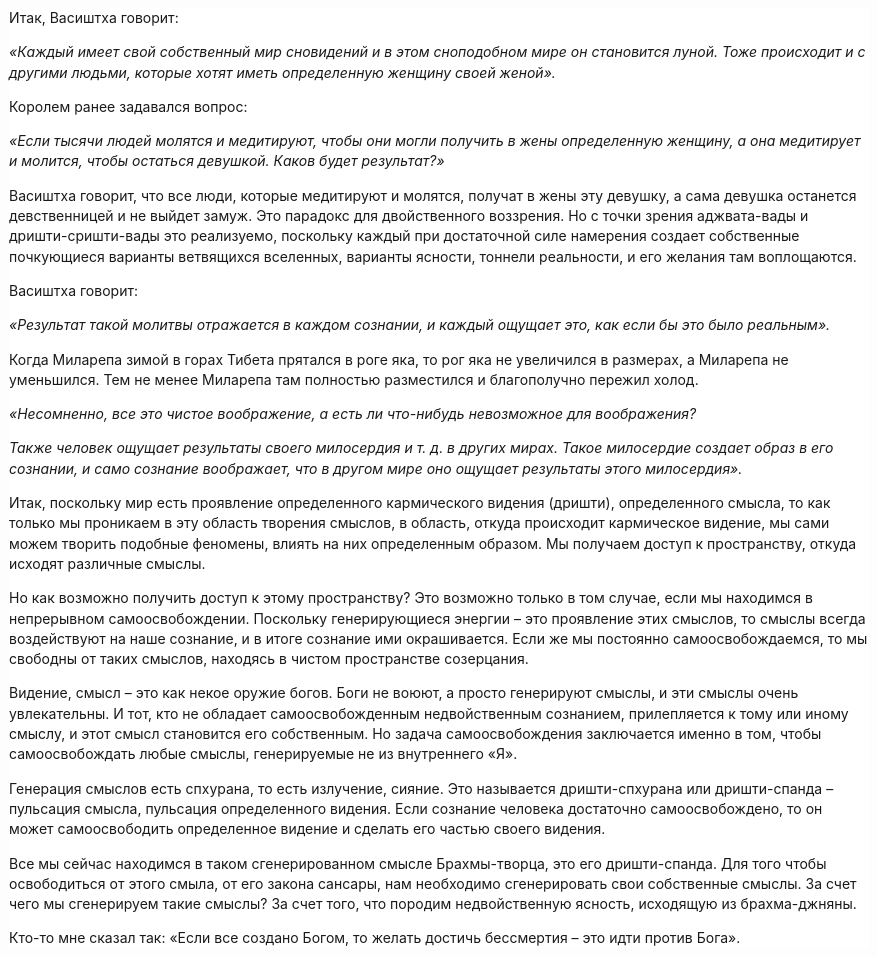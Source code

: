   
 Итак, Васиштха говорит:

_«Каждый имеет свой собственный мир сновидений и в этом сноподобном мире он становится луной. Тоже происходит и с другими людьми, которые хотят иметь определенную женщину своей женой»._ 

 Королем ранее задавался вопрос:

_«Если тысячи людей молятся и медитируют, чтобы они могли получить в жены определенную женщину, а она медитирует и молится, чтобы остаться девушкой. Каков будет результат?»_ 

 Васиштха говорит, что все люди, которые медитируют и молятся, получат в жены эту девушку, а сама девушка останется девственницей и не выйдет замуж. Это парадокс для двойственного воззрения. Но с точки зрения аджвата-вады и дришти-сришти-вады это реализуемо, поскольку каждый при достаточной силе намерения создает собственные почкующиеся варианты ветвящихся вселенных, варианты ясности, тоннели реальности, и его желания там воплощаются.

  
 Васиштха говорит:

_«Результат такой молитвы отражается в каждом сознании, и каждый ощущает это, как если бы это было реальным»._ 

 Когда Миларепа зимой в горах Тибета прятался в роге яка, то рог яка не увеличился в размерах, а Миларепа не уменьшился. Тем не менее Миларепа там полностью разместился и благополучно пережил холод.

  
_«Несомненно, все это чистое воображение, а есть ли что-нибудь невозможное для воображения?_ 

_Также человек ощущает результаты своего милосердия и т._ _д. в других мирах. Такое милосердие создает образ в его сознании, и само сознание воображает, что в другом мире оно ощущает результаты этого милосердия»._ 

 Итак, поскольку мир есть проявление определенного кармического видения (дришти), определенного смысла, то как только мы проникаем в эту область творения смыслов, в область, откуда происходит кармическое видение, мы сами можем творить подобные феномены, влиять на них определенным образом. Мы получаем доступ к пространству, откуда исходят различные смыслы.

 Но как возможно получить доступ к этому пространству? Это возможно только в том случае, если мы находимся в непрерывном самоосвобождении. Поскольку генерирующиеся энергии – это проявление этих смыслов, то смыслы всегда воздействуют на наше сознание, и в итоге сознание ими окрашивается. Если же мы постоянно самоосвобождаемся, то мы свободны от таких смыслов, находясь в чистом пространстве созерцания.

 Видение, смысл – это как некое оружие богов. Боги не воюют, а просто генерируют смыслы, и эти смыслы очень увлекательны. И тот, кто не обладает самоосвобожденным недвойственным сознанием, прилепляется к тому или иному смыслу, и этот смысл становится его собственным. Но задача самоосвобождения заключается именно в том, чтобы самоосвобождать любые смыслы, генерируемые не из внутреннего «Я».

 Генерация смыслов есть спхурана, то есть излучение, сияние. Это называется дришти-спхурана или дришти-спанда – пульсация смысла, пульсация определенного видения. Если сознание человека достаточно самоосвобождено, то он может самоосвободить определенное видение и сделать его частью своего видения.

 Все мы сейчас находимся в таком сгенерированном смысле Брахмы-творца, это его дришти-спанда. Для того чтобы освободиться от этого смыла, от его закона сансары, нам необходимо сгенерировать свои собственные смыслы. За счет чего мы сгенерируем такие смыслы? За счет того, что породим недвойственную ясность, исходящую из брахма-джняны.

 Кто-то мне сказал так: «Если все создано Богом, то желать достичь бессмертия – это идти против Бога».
********
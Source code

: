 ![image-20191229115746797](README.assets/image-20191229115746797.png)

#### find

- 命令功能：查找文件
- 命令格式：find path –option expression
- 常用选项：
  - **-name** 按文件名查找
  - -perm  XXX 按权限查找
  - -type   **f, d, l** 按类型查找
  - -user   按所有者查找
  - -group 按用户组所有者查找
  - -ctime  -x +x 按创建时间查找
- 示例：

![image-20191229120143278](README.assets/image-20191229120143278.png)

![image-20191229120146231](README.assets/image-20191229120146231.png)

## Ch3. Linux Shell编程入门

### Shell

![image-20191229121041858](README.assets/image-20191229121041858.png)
********
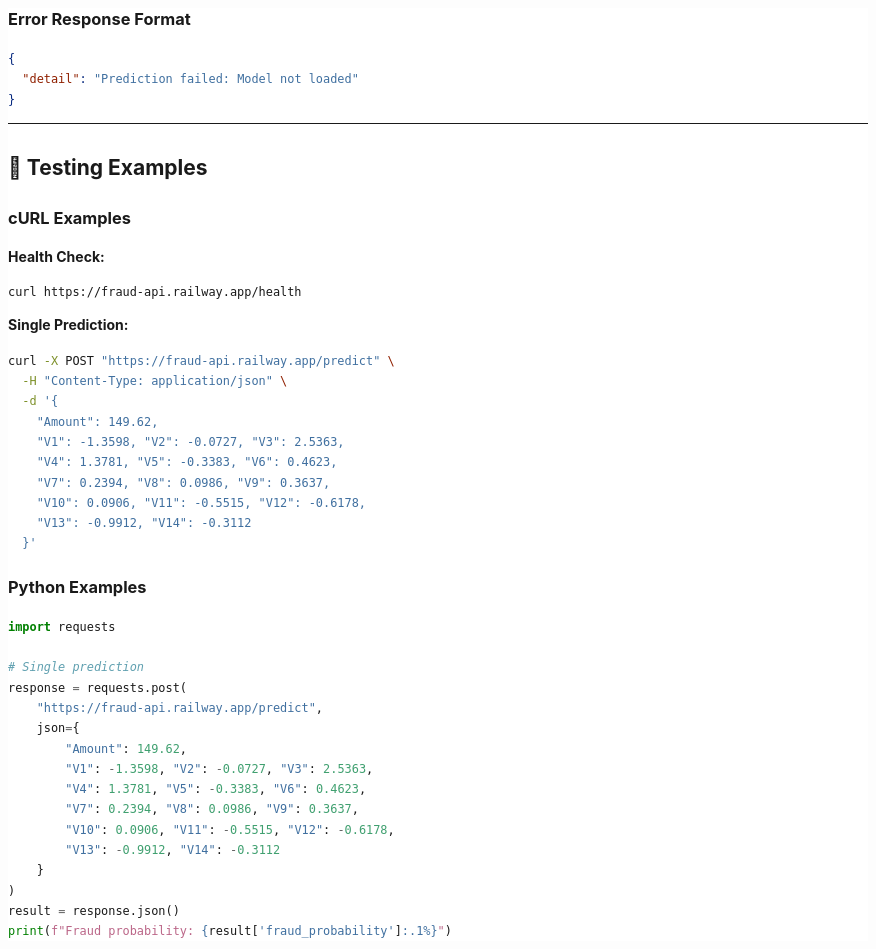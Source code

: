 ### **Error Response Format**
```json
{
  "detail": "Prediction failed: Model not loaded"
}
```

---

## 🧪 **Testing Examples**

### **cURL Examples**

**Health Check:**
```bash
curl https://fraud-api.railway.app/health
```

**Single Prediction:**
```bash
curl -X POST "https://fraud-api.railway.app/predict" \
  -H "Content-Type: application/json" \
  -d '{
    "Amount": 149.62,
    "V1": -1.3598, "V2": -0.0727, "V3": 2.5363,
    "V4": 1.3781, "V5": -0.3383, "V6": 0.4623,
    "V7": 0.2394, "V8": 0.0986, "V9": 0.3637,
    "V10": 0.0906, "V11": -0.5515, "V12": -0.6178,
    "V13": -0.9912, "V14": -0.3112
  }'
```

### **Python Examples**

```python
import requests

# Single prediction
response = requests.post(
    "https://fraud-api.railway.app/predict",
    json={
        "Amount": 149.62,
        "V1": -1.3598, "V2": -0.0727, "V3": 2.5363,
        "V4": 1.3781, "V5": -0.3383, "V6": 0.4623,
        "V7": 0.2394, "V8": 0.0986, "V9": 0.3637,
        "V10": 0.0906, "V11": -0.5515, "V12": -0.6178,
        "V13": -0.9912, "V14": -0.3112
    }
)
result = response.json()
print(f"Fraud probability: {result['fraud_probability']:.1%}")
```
********
▸ **YOUR ASSIGNMENT**: Return exactly the lines above from the line that has "невозможное для воображения?_" through the line that has "Кто-то мне сказал", inclusive, and nothing else.

▸ **EXERCISE RESPONSE**:
_«Несомненно, все это чистое воображение, а есть ли что-нибудь невозможное для воображения?_ 

_Также человек ощущает результаты своего милосердия и т._ _д. в других мирах. Такое милосердие создает образ в его сознании, и само сознание воображает, что в другом мире оно ощущает результаты этого милосердия»._ 

 Итак, поскольку мир есть проявление определенного кармического видения (дришти), определенного смысла, то как только мы проникаем в эту область творения смыслов, в область, откуда происходит кармическое видение, мы сами можем творить подобные феномены, влиять на них определенным образом. Мы получаем доступ к пространству, откуда исходят различные смыслы.

 Но как возможно получить доступ к этому пространству? Это возможно только в том случае, если мы находимся в непрерывном самоосвобождении. Поскольку генерирующиеся энергии – это проявление этих смыслов, то смыслы всегда воздействуют на наше сознание, и в итоге сознание ими окрашивается. Если же мы постоянно самоосвобождаемся, то мы свободны от таких смыслов, находясь в чистом пространстве созерцания.

 Видение, смысл – это как некое оружие богов. Боги не воюют, а просто генерируют смыслы, и эти смыслы очень увлекательны. И тот, кто не обладает самоосвобожденным недвойственным сознанием, прилепляется к тому или иному смыслу, и этот смысл становится его собственным. Но задача самоосвобождения заключается именно в том, чтобы самоосвобождать любые смыслы, генерируемые не из внутреннего «Я».

 Генерация смыслов есть спхурана, то есть излучение, сияние. Это называется дришти-спхурана или дришти-спанда – пульсация смысла, пульсация определенного видения. Если сознание человека достаточно самоосвобождено, то он может самоосвободить определенное видение и сделать его частью своего видения.

 Все мы сейчас находимся в таком сгенерированном смысле Брахмы-творца, это его дришти-спанда. Для того чтобы освободиться от этого смыла, от его закона сансары, нам необходимо сгенерировать свои собственные смыслы. За счет чего мы сгенерируем такие смыслы? За счет того, что породим недвойственную ясность, исходящую из брахма-джняны.

 Кто-то мне сказал так: «Если все создано Богом, то желать достичь бессмертия – это идти против Бога».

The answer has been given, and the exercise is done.